CETI Lab: ARTiculating frameworks for communication

by Anna K. Gargarian, Curator “CETI Lab”

September 2017 is an important marker in the history of space exploration: exactly forty years since the Voyager 1 was sent into space, forty-six years since a group of nobel prize winning scientists gathered at Byurakan to discuss communicating with extraterrestrial intelligence (CETI), and seventy years since Victor Ambartsumian discovered stellar associations.

Ambartsumian’s breakthrough transformed our understanding of the life of stars, and marked the beginning of the intellectual community that is the Byurakan Astrophysical Observatory (BAO). It was Ambartsumian’s reputation, in combination with the unique environment of BAO, that lead scientists Carl Sagan and I.E. Shklovskii to propose Byurakan as the location for the 1971 CETI conference (1). During the peak of the cold war, scientists from the USSR and the US came together for four days to discuss the challenges of communicating with intelligent life beyond our planet. The conference addressed questions of language, knowledge representation, transmission, reception, as well as philosophical concerns of free will, perception, and the consequences of successful communication. The information gathered during this conference was part of Sagan and Shklovksii’s decade-long collaborative research that informed the content of space missions like the Pioneer 10 in 1972, and Voyagers 1 and 2 in 1977 (2).

Untitled design (12)

The 1971 CETI conference participants standing in front of the Byurakan Astrophysical Observatory’s conference hall.

 

It is within this context that HAYP Pop Up Gallery exhibits “CETI Lab: HAYP at BAO”, a multi-location collective exhibit that invites artists and scientists to imagine communicating with extraterrestrial intelligence. From September 16-27, 2017, the Byurakan Astrophysical Observatory (BAO) and the Herouni Radio-Optic Telescope in Orgov, Armenia will be transformed with site-specific installations by a diverse group of artists. 
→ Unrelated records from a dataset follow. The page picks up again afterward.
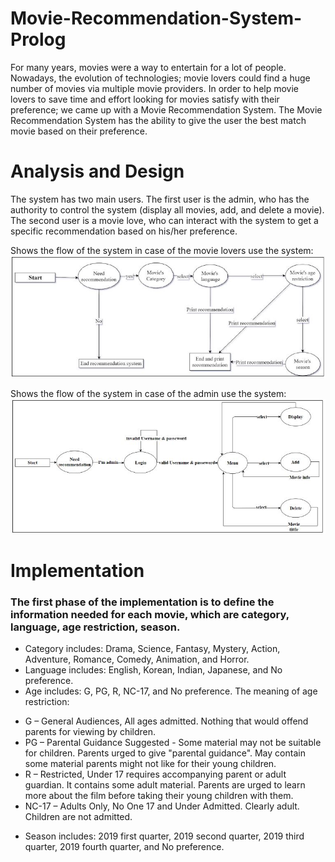 # Movie-Recommendation-System-Prolog
For many years, movies were a way to entertain for a lot of people. Nowadays, the evolution of technologies; movie lovers could find a huge number of movies via multiple movie providers. In order to help movie lovers to save time and effort looking for movies satisfy with their preference; we came up with a Movie Recommendation System. The Movie Recommendation System has the ability to give the user the best match movie based on their preference.


# Analysis and Design
The system has two main users. The first user is the admin, who has the authority to control the
system (display all movies, add, and delete a movie). The second user is a movie love, who can interact
with the system to get a specific recommendation based on his/her preference.

Shows the flow of the system in case of the movie lovers use the system:
![](https://github.com/Ranim1997/Movie-Recommendation-System-Prolog/blob/master/img/movielover.JPG)

Shows the flow of the system in case of the admin use the system:
![](https://github.com/Ranim1997/Movie-Recommendation-System-Prolog/blob/master/img/admin.JPG)


# Implementation
### The first phase of the implementation is to define the information needed for each movie, which are category, language, age restriction, season.

- Category includes: Drama, Science, Fantasy, Mystery, Action, Adventure, Romance, Comedy, Animation, and Horror.
- Language includes: English, Korean, Indian, Japanese, and No preference.
- Age includes: G, PG, R, NC-17, and No preference. The meaning of age restriction:
+ G – General Audiences, All ages admitted. Nothing that would offend parents for viewing by children.
+ PG – Parental Guidance Suggested - Some material may not be suitable for children. Parents urged to give "parental guidance". May contain some material parents might not like for their young children.
+ R – Restricted, Under 17 requires accompanying parent or adult guardian. It contains some adult material. Parents are urged to learn more about the film before taking their young children with them.
+ NC-17 – Adults Only, No One 17 and Under Admitted. Clearly adult. Children are not admitted.
- Season includes: 2019 first quarter, 2019 second quarter, 2019 third quarter, 2019 fourth quarter, and No preference.
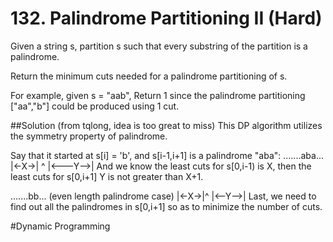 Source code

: # 132. Palindrome Partitioning II (Hard)
Given a string s, partition s such that every substring of the partition is a palindrome.

Return the minimum cuts needed for a palindrome partitioning of s.

For example, given s = "aab",
Return 1 since the palindrome partitioning ["aa","b"] could be produced using 1 cut.

##Solution (from tqlong, idea is too great to miss)
This DP algorithm utilizes the symmetry property of palindrome.

Say that it started at s[i] = 'b', and s[i-1,i+1] is a palindrome "aba":
.......aba...
|<-X->| ^
|<---Y-->|
And we know the least cuts for s[0,i-1) is X, then the least cuts for s[0,i+1] Y is not greater than X+1.

.......bb... (even length palindrome case)
|<-X->|^
|<--Y-->|
Last, we need to find out all the palindromes in s[0,i+1] so as to minimize the number of cuts.

#Dynamic Programming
Like the scientists before them, the artists are concerned with frameworks for representing, expressing, and accessing information. Contextualizing a question is at the heart of all problem-solving, whether from an epistemological (3), scientific, or curatorial perspective. It is for this reason that the 1971 CETI conference organizers shaped their discussion around the Drake Equation, a proposed formula for estimating the likelihood of communicating civilizations beyond our planet. While the equation was criticized for being more conjectural than scientific, its concern was not with accuracy but rather offered a framework for structuring the conversation (4). Similarly, the exhibition does not present one unified perspective, but rather proposes a structured set of contexts for approaching the question of communication. Through this diverse net of projects by writers, musicians, sculptors, photographers, and architects, we intend to portray a feeling for the paradigm of communication through an expressive language that uses metaphor as a formalism for understanding (5).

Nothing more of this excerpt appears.